An initiative to improve safety on the M4 and M5 motorways in south-west England has caught 240 offenders over a two-week period. These included one driver who decided to bypass a traffic jam on the northbound M5 by driving down the hard shoulder – an area reserved for emergencies such as breakdowns.
The Renault Captur driver used the hard shoulder to avoid three lanes of stationary traffic between junction 24 for Bridgwater and junction 23 for Highbridge. However, the car was caught on camera by one of the unmarked police ‘supercab’ HGV tractor units, which are used to film offences, then direct conventional police vehicles to intercept the driver.

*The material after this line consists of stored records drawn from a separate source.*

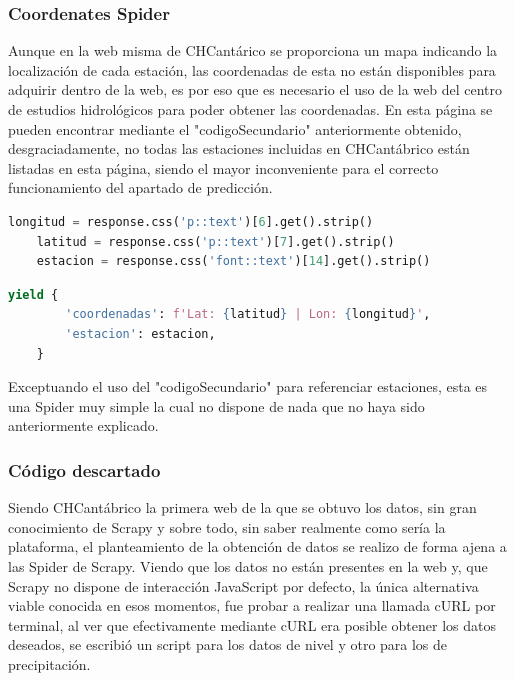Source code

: \subsubsection{Coordenates Spider}
Aunque en la web misma de CHCantárico se proporciona un mapa indicando la localización de cada estación, las coordenadas de esta no están disponibles para adquirir dentro de la web, es por eso que es necesario el uso de la web del centro de estudios hidrológicos para poder obtener las coordenadas.\newline
\newline
En esta página se pueden encontrar mediante el "codigoSecundario" anteriormente obtenido, desgraciadamente, no todas las estaciones incluidas en CHCantábrico están listadas en esta página, siendo el mayor inconveniente para el correcto funcionamiento del apartado de predicción.

\begin{lstlisting}[language=Python, caption={Selector en \textit{parse()} de CHCantábrico Coordinates Spider}]
	longitud = response.css('p::text')[6].get().strip()
	latitud = response.css('p::text')[7].get().strip()
	estacion = response.css('font::text')[14].get().strip()
\end{lstlisting}

\begin{lstlisting}[language=Python, caption={Guardado de datos de CHCantábrico Coordinates Spider}]
	yield {
		'coordenadas': f'Lat: {latitud} | Lon: {longitud}',
		'estacion': estacion,
	}
\end{lstlisting}

Exceptuando el uso del "codigoSecundario" para referenciar estaciones, esta es una Spider muy simple la cual no dispone de nada que no haya sido anteriormente explicado.

\subsubsection{Código descartado}
Siendo CHCantábrico la primera web de la que se obtuvo los datos, sin gran conocimiento de Scrapy y sobre todo, sin saber realmente como sería la plataforma, el planteamiento de la obtención de datos se realizo de forma ajena a las Spider de Scrapy.\newline
\newline
Viendo que los datos no están presentes en la web y, que Scrapy no dispone de interacción JavaScript por defecto, la única alternativa viable conocida en esos momentos, fue probar a realizar una llamada cURL por terminal, al ver que efectivamente mediante cURL era posible obtener los datos deseados, se escribió un script para los datos de nivel y otro para los de precipitación.

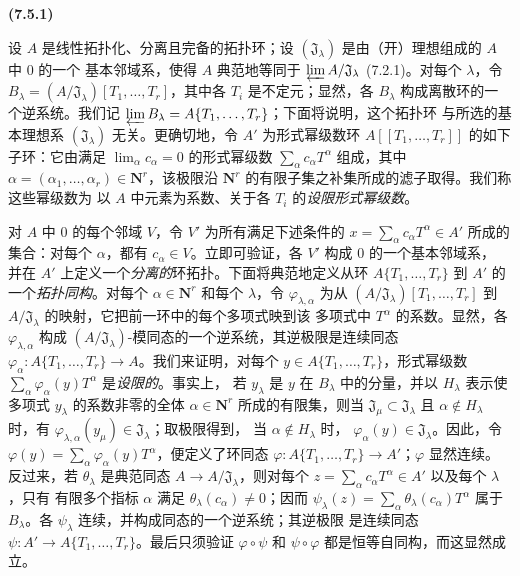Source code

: \documentclass[UTF8,fontset=none,11pt,oneside,openany]{ctexbook}
\newenvironment{env}[1][]{%
  \par\medskip\noindent\textbf{(#1)}\ %
}{\par}
\newcommand{\oldpage}[2][]{%
  \hypertarget{ega-source-page-#1-#2}{}%
  \marginnote{\scriptsize\textbf{#1}~|~#2}\ignorespaces}
\let\EGAOriginalLabel\label
\renewcommand{\label}[1]{\phantomsection\EGAOriginalLabel{#1}}
\begin{document}
\begin{env}[7.5.1]
\label{0.7.5.1-fr}
设 $A$ 是线性拓扑化、分离且完备的拓扑环；设
$(\mathfrak J_\lambda)$ 是由（开）理想组成的 $A$ 中 $0$ 的一个
基本邻域系，使得 $A$ 典范地等同于
$\varprojlim A/\mathfrak J_\lambda$ (7.2.1)。对每个 $\lambda$，令
$B_\lambda=(A/\mathfrak J_\lambda)[T_1,\ldots,T_r]$，其中各 $T_i$
是不定元；显然，各 $B_\lambda$ 构成离散环的一个逆系统。我们记
$\varprojlim B_\lambda=A\{T_1,\ldots,T_r\}$；下面将说明，这个拓扑环
与所选的基本理想系 $(\mathfrak J_\lambda)$ 无关。更确切地，令 $A'$
为形式幂级数环 $A[\![T_1,\ldots,T_r]\!]$ 的如下子环：它由满足
$\lim_\alpha c_\alpha=0$ 的形式幂级数
$\sum_\alpha c_\alpha T^\alpha$ 组成，其中
$\alpha=(\alpha_1,\ldots,\alpha_r)\in\mathbf{N}^r$，该极限沿
$\mathbf{N}^r$ 的有限子集之补集所成的滤子取得。我们称这些幂级数为
以 $A$ 中元素为系数、关于各 $T_i$ 的\emph{设限形式幂级数}。

\oldpage[0\textsubscript{I}]{70}

对 $A$ 中 $0$ 的每个邻域 $V$，令 $V'$ 为所有满足下述条件的
$x=\sum_\alpha c_\alpha T^\alpha\in A'$ 所成的集合：对每个 $\alpha$，都有
$c_\alpha\in V$。立即可验证，各 $V'$ 构成 $0$ 的一个基本邻域系，
并在 $A'$ 上定义一个\emph{分离的}环拓扑。下面将典范地定义从环
$A\{T_1,\ldots,T_r\}$ 到 $A'$ 的一个\emph{拓扑同构}。对每个
$\alpha\in\mathbf{N}^r$ 和每个 $\lambda$，令
$\varphi_{\lambda,\alpha}$ 为从
$(A/\mathfrak J_\lambda)[T_1,\ldots,T_r]$ 到
$A/\mathfrak J_\lambda$ 的映射，它把前一环中的每个多项式映到该
多项式中 $T^\alpha$ 的系数。显然，各 $\varphi_{\lambda,\alpha}$
构成 $(A/\mathfrak J_\lambda)$-模同态的一个逆系统，其逆极限是连续同态
$\varphi_\alpha:A\{T_1,\ldots,T_r\}\to A$。我们来证明，对每个
$y\in A\{T_1,\ldots,T_r\}$，形式幂级数
$\sum_\alpha\varphi_\alpha(y)T^\alpha$ 是\emph{设限的}。事实上，
若 $y_\lambda$ 是 $y$ 在 $B_\lambda$ 中的分量，并以 $H_\lambda$
表示使多项式 $y_\lambda$ 的系数非零的全体
$\alpha\in\mathbf{N}^r$ 所成的有限集，则当
$\mathfrak J_\mu\subset\mathfrak J_\lambda$ 且
$\alpha\notin H_\lambda$ 时，有
$\varphi_{\lambda,\alpha}(y_\mu)\in\mathfrak J_\lambda$；取极限得到，
当 $\alpha\notin H_\lambda$ 时，
$\varphi_\alpha(y)\in\mathfrak J_\lambda$。因此，令
$\varphi(y)=\sum_\alpha\varphi_\alpha(y)T^\alpha$，便定义了环同态
$\varphi:A\{T_1,\ldots,T_r\}\to A'$；$\varphi$ 显然连续。反过来，若
$\theta_\lambda$ 是典范同态 $A\to A/\mathfrak J_\lambda$，则对每个
$z=\sum_\alpha c_\alpha T^\alpha\in A'$ 以及每个 $\lambda$，只有
有限多个指标 $\alpha$ 满足 $\theta_\lambda(c_\alpha)\neq0$；因而
$\psi_\lambda(z)=\sum_\alpha\theta_\lambda(c_\alpha)T^\alpha$ 属于
$B_\lambda$。各 $\psi_\lambda$ 连续，并构成同态的一个逆系统；其逆极限
是连续同态 $\psi:A'\to A\{T_1,\ldots,T_r\}$。最后只须验证
$\varphi\circ\psi$ 和 $\psi\circ\varphi$ 都是恒等自同构，而这显然成立。
\end{env}
\end{document}
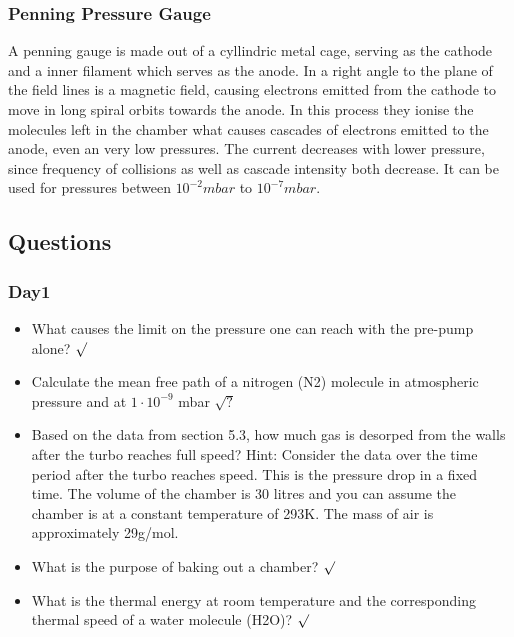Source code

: \documentclass[]{article}
\begin{document}
\subsubsection[Penning]{Penning Pressure Gauge}
A penning gauge is made out of a cyllindric metal cage, serving as the cathode and a inner filament which serves as the anode. In a right angle to the plane of the field lines is a magnetic field, causing electrons emitted from the cathode to move in long spiral orbits towards the anode. In this process they ionise the molecules left in the chamber what causes cascades of electrons emitted to the anode, even an very low pressures. The current decreases with lower pressure, since frequency of collisions as well as cascade intensity both decrease. It can be used for pressures between $10^{-2}mbar$ to $10^{-7}mbar$.


\subsection{Questions}
\subsubsection{Day1}
\begin{itemize}  
	\item What causes the limit on the pressure one can reach with the pre-pump alone? $\surd$
	\item  Calculate the mean free path of a nitrogen (N2) molecule in atmospheric pressure and at $1 \cdot 10^{−9}$ mbar $\surd ?$
	\item Based on the data from section 5.3, how much gas is desorped from the walls after the turbo reaches full speed? Hint: Consider the data over the time period after the turbo reaches speed. This is the pressure drop in a ﬁxed time. The volume of the chamber is 30 litres and you can assume the chamber is at a constant temperature of 293K. The mass of air is approximately 29g/mol.
	 

	\item What is the purpose of baking out a chamber? $\surd$
	\item What is the thermal energy at room temperature and the corresponding thermal speed of a water molecule (H2O)? $\surd$
\end{itemize}
\end{document}
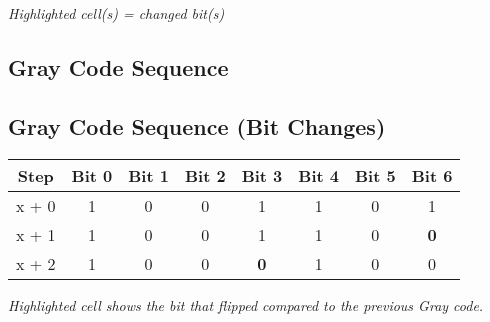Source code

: \emph{Highlighted cell(s) = changed bit(s)}


\bigskip

\subsection*{Gray Code Sequence}
\subsection*{Gray Code Sequence (Bit Changes)}

\begin{tabular}{|c|*7{c|}}
\hline
Step &  Bit 0 &  Bit 1 &  Bit 2 &  Bit 3 &  Bit 4 &  Bit 5 &  Bit 6   \\
\hline
x + 0 &
    1
&    0
&    0
&    1
&    1
&    0
&    1
 \\
\hline
x + 1 &
    1
&    0
&    0
&    1
&    1
&    0
&    \cellcolor{yellow}\textbf{ 0 }
 \\
\hline
x + 2 &
    1
&    0
&    0
&    \cellcolor{yellow}\textbf{ 0 }
&    1
&    0
&    0
 \\
\hline
\end{tabular}

\emph{Highlighted cell shows the bit that flipped compared to the previous Gray code.}



\pagebreak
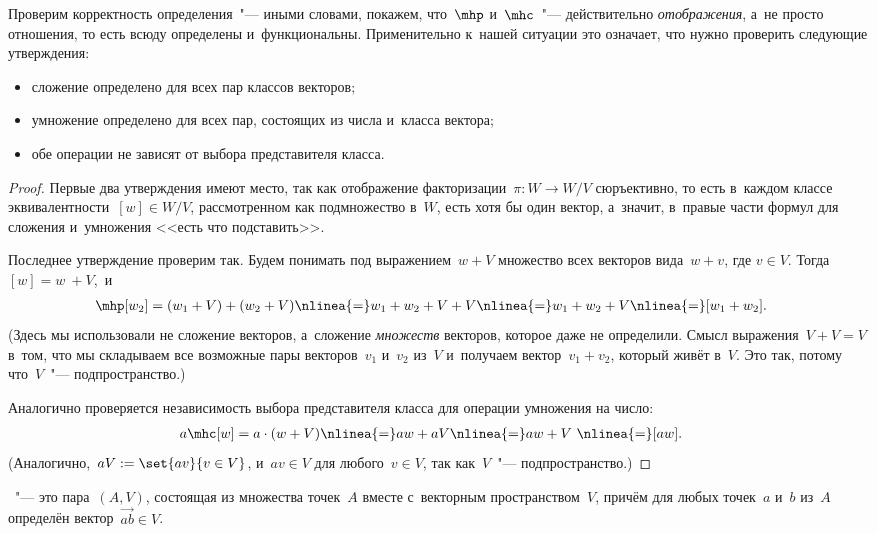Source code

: 	Проверим корректность определения~"--- иными словами, покажем, что~$\mhp$
	и~$\mhc$~"--- действительно \emph{отображения}, а~не просто отношения, то
	есть всюду определены и~функциональны. Применительно к~нашей ситуации это
	означает, что нужно проверить следующие утверждения:
	\begin{itemize}
		\item сложение определено для всех пар классов векторов;
		\item умножение определено для всех пар, состоящих из числа и~класса
			вектора;
		\item обе операции не зависят от выбора представителя класса.
	\end{itemize}%

	\begin{proof}
		Первые два утверждения имеют место, так как отображение
		факторизации~$\pi \colon W \to W/V$ сюръективно, то есть в~каждом
		классе эквивалентности~$[w] \in W/V$, рассмотренном как подмножество
		в~$W$, есть хотя бы один вектор, а~значит, в~правые части формул для
		сложения и~умножения <<есть что подставить>>.

		Последнее утверждение проверим так. Будем понимать под выражением~$w +
		V$ множество всех векторов вида~$w + v$, где $v \in V$. Тогда $[w] =
		w~+ V$,~и
		\begin{align*}
			[w_1] \mhp [w_2] &=
			(w_1 + V) + (w_2 + V) 
			\nlinea{=}
			w_1 + w_2 + V + V 
			\nlinea{=}
			w_1 + w_2 + V 
			\nlinea{=}
			[w_1 + w_2]
			.
		\end{align*}
		(Здесь мы использовали не сложение векторов, а~сложение \emph{множеств}
		векторов, которое даже не определили. Смысл выражения~$V + V = V$
		в~том, что мы складываем все возможные пары векторов~$v_1$ и~$v_2$
		из~$V$ и~получаем вектор~$v_1 + v_2$, который живёт в~$V$. Это так,
		потому что~$V$~"--- подпространство.)

		Аналогично проверяется независимость выбора представителя класса для
		операции умножения на число:
		\begin{align*}
			a \mhc [w] &=
			a \cdot (w + V)
			\nlinea{=}
			aw + aV
			\nlinea{=}
			aw + V~\nlinea{=}
			[aw]
			.
		\end{align*}
		(Аналогично,~$aV := \set{av}{v \in V}$, и~$av \in V$ для любого~$v \in
		V$, так как~$V$~"--- подпространство.)%
	\end{proof}


	\begin{definition}
		~"--- это пара~$(A, V)$, состоящая из
		множества точек~$A$ вместе с~векторным пространством~$V$, причём для
		любых точек~$a$ и~$b$ из~$A$ определён вектор~$\vec{ab} \in V$.
		\label{<+label+>}
	\end{definition}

The supercabs have been in use across the UK since 2015, as part of the multi-agency Operation Tramline initiative. The scheme has seen police forces employing the unmarked National Highways’ HGV cabs on regular safety operations across the strategic road network, including a recent operation on the M25 around London.
But Operation Tramline’s two-week stint in the south-west of England, known as Operation Peninsula, saw 192 vehicles stopped by police, including 77 HGVs and 78 private vehicles. Some drivers were given advice or fixed penalty notices, while five arrests were made.
The most common recorded offence was using a handheld mobile phone while driving, with 64 motorists caught using their hand-held devices illegally or resting on their laps. Failing to wear a seatbelt was the second most common offence, with 41 people seen driving without buckling up, while 23 speeding offences were recorded.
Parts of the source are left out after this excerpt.